__Problem details__
Nothing in the data may be altered as it is transcribed.

Stored data
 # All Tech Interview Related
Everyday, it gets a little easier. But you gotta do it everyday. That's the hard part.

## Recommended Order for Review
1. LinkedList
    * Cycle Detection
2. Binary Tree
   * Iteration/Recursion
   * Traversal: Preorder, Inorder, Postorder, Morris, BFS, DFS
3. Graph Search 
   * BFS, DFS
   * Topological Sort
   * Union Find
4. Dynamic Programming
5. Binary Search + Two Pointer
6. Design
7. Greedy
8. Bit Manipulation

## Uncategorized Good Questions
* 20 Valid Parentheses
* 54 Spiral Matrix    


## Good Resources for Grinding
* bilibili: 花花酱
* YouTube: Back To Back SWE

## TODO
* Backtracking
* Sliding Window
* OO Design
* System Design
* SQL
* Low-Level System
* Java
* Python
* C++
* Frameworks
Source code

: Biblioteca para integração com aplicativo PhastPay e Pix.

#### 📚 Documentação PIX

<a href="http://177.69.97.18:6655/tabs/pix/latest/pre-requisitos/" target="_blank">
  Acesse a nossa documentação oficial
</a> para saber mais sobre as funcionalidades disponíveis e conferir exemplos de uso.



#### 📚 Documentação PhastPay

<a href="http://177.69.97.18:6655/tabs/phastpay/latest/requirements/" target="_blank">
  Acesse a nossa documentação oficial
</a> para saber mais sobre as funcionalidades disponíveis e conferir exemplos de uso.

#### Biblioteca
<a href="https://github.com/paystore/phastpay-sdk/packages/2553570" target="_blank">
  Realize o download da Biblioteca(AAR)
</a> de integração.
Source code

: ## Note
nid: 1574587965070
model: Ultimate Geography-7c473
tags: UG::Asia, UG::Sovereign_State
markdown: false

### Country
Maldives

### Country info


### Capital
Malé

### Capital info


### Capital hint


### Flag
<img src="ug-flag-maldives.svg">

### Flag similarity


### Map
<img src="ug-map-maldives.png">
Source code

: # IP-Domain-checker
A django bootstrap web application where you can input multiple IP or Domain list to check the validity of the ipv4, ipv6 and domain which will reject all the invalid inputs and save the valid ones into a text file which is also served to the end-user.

__Answer box__
 # All Tech Interview Related
Everyday, it gets a little easier. But you gotta do it everyday. That's the hard part.

## Recommended Order for Review
1. LinkedList
    * Cycle Detection
2. Binary Tree
   * Iteration/Recursion
   * Traversal: Preorder, Inorder, Postorder, Morris, BFS, DFS
3. Graph Search 
   * BFS, DFS
   * Topological Sort
   * Union Find
4. Dynamic Programming
5. Binary Search + Two Pointer
6. Design
7. Greedy
8. Bit Manipulation

## Uncategorized Good Questions
* 20 Valid Parentheses
* 54 Spiral Matrix    


## Good Resources for Grinding
* bilibili: 花花酱
* YouTube: Back To Back SWE

## TODO
* Backtracking
* Sliding Window
* OO Design
* System Design
* SQL
* Low-Level System
* Java
* Python
* C++
* Frameworks
Source code

: Biblioteca para integração com aplicativo PhastPay e Pix.

#### 📚 Documentação PIX

<a href="http://177.69.97.18:6655/tabs/pix/latest/pre-requisitos/" target="_blank">
  Acesse a nossa documentação oficial
</a> para saber mais sobre as funcionalidades disponíveis e conferir exemplos de uso.



#### 📚 Documentação PhastPay

<a href="http://177.69.97.18:6655/tabs/phastpay/latest/requirements/" target="_blank">
  Acesse a nossa documentação oficial
</a> para saber mais sobre as funcionalidades disponíveis e conferir exemplos de uso.

#### Biblioteca
<a href="https://github.com/paystore/phastpay-sdk/packages/2553570" target="_blank">
  Realize o download da Biblioteca(AAR)
</a> de integração.
Source code

: ## Note
nid: 1574587965070
model: Ultimate Geography-7c473
tags: UG::Asia, UG::Sovereign_State
markdown: false

### Country
Maldives

### Country info


### Capital
Malé

### Capital info


### Capital hint


### Flag
<img src="ug-flag-maldives.svg">

### Flag similarity


### Map
<img src="ug-map-maldives.png">
Source code

: # IP-Domain-checker
A django bootstrap web application where you can input multiple IP or Domain list to check the validity of the ipv4, ipv6 and domain which will reject all the invalid inputs and save the valid ones into a text file which is also served to the end-user.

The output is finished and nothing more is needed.